* _TRY IT_:
Write out only the lines from the top of the listing below through the one with "The unbounded knapsack problem (UKP)", exactly as they stand, while keeping pictures out of the copy.

* _PROVIDED ENTRIES_:

********************

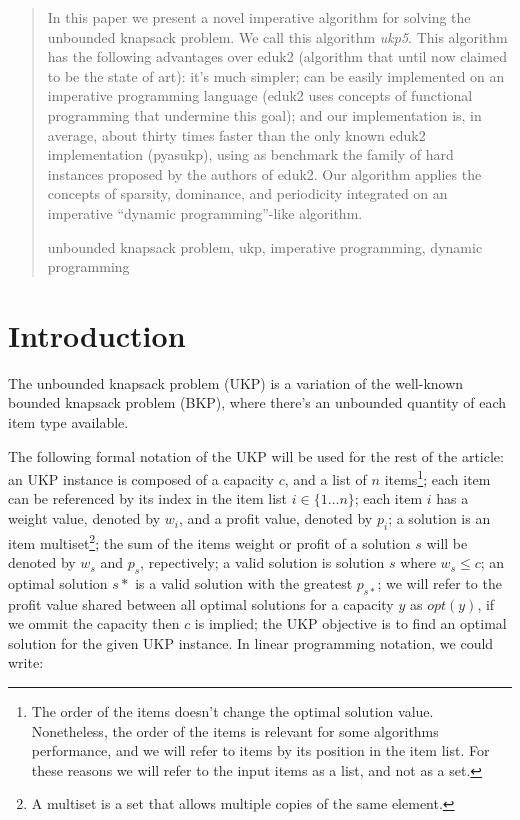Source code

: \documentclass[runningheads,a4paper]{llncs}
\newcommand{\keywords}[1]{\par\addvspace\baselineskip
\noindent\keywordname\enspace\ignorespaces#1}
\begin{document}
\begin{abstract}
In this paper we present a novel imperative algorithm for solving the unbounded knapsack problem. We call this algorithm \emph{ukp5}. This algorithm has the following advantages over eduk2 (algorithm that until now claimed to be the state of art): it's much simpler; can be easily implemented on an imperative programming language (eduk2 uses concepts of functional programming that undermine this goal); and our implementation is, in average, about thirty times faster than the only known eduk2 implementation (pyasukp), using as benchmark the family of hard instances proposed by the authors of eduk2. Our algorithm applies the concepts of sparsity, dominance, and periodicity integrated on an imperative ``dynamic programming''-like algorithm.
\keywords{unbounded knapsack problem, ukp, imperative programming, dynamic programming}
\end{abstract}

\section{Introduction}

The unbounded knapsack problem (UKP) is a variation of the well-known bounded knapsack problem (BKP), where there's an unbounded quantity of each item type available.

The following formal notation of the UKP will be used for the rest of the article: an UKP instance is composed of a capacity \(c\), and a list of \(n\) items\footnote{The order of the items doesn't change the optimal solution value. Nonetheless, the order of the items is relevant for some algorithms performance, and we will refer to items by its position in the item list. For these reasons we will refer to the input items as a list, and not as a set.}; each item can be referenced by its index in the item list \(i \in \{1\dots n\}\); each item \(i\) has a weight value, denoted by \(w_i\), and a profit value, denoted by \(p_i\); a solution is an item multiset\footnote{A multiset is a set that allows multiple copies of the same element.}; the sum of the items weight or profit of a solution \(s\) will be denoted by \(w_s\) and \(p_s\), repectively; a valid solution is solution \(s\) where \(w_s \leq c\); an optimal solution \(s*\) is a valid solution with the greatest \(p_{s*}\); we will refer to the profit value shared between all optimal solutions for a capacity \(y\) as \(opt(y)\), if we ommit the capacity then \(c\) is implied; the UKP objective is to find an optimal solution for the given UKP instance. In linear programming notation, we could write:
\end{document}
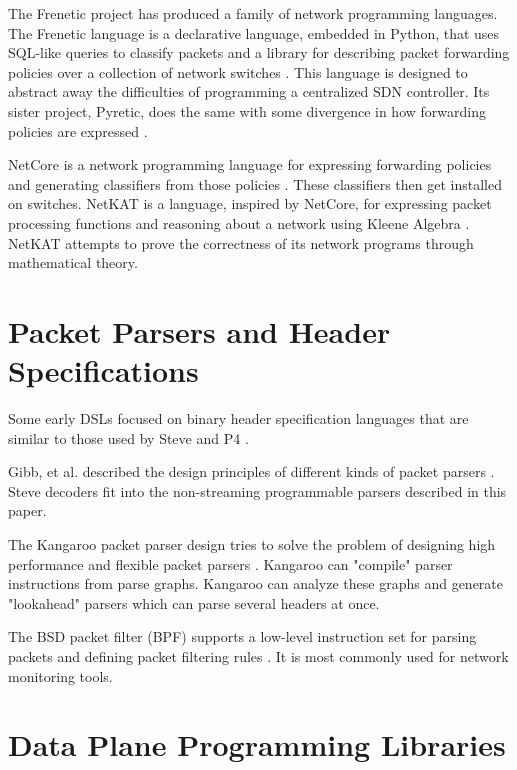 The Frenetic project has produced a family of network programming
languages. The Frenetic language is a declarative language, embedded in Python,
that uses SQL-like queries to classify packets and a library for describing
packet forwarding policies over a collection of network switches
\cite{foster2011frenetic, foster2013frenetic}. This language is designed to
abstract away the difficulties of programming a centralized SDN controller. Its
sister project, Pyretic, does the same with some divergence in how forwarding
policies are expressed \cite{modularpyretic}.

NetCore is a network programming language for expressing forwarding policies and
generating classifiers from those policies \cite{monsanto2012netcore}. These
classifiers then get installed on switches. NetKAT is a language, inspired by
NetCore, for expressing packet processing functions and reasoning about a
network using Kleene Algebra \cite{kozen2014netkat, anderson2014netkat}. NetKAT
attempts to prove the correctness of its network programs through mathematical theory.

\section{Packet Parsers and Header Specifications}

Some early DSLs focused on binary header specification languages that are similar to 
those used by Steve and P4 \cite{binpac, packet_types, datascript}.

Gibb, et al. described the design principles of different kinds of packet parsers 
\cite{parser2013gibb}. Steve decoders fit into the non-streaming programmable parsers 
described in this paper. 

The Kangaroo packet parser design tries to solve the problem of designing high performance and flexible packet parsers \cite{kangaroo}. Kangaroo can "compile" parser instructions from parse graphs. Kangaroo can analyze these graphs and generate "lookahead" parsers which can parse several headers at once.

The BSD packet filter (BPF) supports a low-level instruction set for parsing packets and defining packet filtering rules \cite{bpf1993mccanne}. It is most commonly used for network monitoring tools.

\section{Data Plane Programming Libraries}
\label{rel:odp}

********************

* _FINISHED TASK_:
Source code

: \documentclass[runningheads,a4paper]{llncs}
\newcommand{\keywords}[1]{\par\addvspace\baselineskip
\noindent\keywordname\enspace\ignorespaces#1}
\begin{document}
\begin{abstract}
In this paper we present a novel imperative algorithm for solving the unbounded knapsack problem. We call this algorithm \emph{ukp5}. This algorithm has the following advantages over eduk2 (algorithm that until now claimed to be the state of art): it's much simpler; can be easily implemented on an imperative programming language (eduk2 uses concepts of functional programming that undermine this goal); and our implementation is, in average, about thirty times faster than the only known eduk2 implementation (pyasukp), using as benchmark the family of hard instances proposed by the authors of eduk2. Our algorithm applies the concepts of sparsity, dominance, and periodicity integrated on an imperative ``dynamic programming''-like algorithm.
\keywords{unbounded knapsack problem, ukp, imperative programming, dynamic programming}
\end{abstract}

\section{Introduction}

The unbounded knapsack problem (UKP) is a variation of the well-known bounded knapsack problem (BKP), where there's an unbounded quantity of each item type available.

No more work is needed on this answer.